The Speaker is right that the “same question” rule is well precedented and would need consideration in this case. But it would be quite wrong to apply the “same question” rule to disallow a third meaningful vote on the Government’s Brexit deal. He has not yet finally decided that it will.
Since the deal was last put before the House of Commons, there have been two significant votes: on preventing a No Deal Brexit and on extending Article 50. The deal may look broadly the same but those two votes have produced fundamentally different circumstances. In addition there has been time for a more considered look at the legal effects and implications of the documents produced overnight on 11 March. The ability of the Government to put the matter back to the House should not depend on the order in which the questions were put last week or the haste in which decisions were made. Indeed, the vote for a delay of the Art 50 deadline resulted in a resolution that specifically provided for a third vote, and so implicitly gave the House’s permission to have one. The Speaker should respect that.
If there is a majority for the deal, preventing the vote would be to frustrate the will of the House. It would be deeply concerning to see a Speaker act in such a way. Those who are opposed to the deal should want to win with a majority on the substance, not by procedural manoeuvring or on a technicality, and the Speaker should allow that.
The Speaker’s reputation for impartiality has already become questionable. It is difficult to see how it could survive the application of the same question rule to a third vote on the deal when the same rule was not applied to prevent Dominic Grieve’s amendments to the business of the House motions to reopen questions that had been finally and conclusively resolved during the passage of the Bill for the Withdrawal Act – a more effective procedure than a motion of the House. It was that Act which enacted as law the rule that the rejection of the deal would produce a No Deal exit, and a procedural technicality should not now be used to frustrate the intended effect of primary legislation, even if it is legislation the House now wishes it had not passed.
Fortunately for the Government, Ministers should be able to overcome any obstacles the Speaker’s ruling places in their way.

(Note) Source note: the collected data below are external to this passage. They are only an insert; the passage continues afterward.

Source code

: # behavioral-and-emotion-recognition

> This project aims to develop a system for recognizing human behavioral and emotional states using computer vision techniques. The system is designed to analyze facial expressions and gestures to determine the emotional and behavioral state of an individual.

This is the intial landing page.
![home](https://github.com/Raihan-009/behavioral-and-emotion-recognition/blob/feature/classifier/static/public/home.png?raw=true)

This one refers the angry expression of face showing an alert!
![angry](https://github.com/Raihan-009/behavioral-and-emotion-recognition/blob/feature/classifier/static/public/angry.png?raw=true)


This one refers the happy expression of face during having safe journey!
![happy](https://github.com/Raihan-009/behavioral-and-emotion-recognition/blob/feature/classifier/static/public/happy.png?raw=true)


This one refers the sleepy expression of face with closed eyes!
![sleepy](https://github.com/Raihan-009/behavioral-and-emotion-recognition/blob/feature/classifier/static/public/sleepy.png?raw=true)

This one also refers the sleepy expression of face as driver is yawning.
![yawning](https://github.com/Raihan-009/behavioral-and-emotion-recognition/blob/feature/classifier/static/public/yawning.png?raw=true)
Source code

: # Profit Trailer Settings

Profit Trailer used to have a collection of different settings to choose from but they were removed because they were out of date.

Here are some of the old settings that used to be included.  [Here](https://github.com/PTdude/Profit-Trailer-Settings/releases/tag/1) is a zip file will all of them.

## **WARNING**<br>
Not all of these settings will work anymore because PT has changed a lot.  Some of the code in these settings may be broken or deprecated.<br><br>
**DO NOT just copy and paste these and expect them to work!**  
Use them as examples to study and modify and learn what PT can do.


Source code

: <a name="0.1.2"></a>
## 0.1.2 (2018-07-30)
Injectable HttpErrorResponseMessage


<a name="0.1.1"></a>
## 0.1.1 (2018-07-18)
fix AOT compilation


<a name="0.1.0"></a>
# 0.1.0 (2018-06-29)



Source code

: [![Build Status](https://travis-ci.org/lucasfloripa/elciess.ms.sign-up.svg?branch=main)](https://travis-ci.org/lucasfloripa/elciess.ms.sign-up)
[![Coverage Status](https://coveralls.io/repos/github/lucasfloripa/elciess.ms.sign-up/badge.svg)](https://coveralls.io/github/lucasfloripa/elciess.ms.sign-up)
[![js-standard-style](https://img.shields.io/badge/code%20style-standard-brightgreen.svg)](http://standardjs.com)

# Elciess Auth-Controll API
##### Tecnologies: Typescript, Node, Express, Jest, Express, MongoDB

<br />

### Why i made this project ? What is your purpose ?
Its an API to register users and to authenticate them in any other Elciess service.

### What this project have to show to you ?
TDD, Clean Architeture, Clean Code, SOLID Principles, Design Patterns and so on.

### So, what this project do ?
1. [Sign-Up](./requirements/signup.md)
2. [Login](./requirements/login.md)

They could put down a new motion insisting on a vote on the deal “notwithstanding the practice of the House”. If they won a vote on that, there would have to be one. Alternatively, they could also skip ahead and introduce the Implementation Bill. There is nothing in the Withdrawal Act that requires the meaningful vote to come before the passage of the Bill and the Implementation Bill if passed could make the separate approval of the deal by resolution unnecessary. The least attractive option would be to prorogue Parliament and begin a new Parliamentary session.
All these options would involve taking up more Parliamentary time than just allowing another vote, which would be the sensible thing to do if the Government wish to do it and there is a real prospect of it producing a different result. Procedure exists to facilitate not to thwart the wishes of the majority on the substance, and the best test of what the majority wants is a vote, not a ruling from the Chair.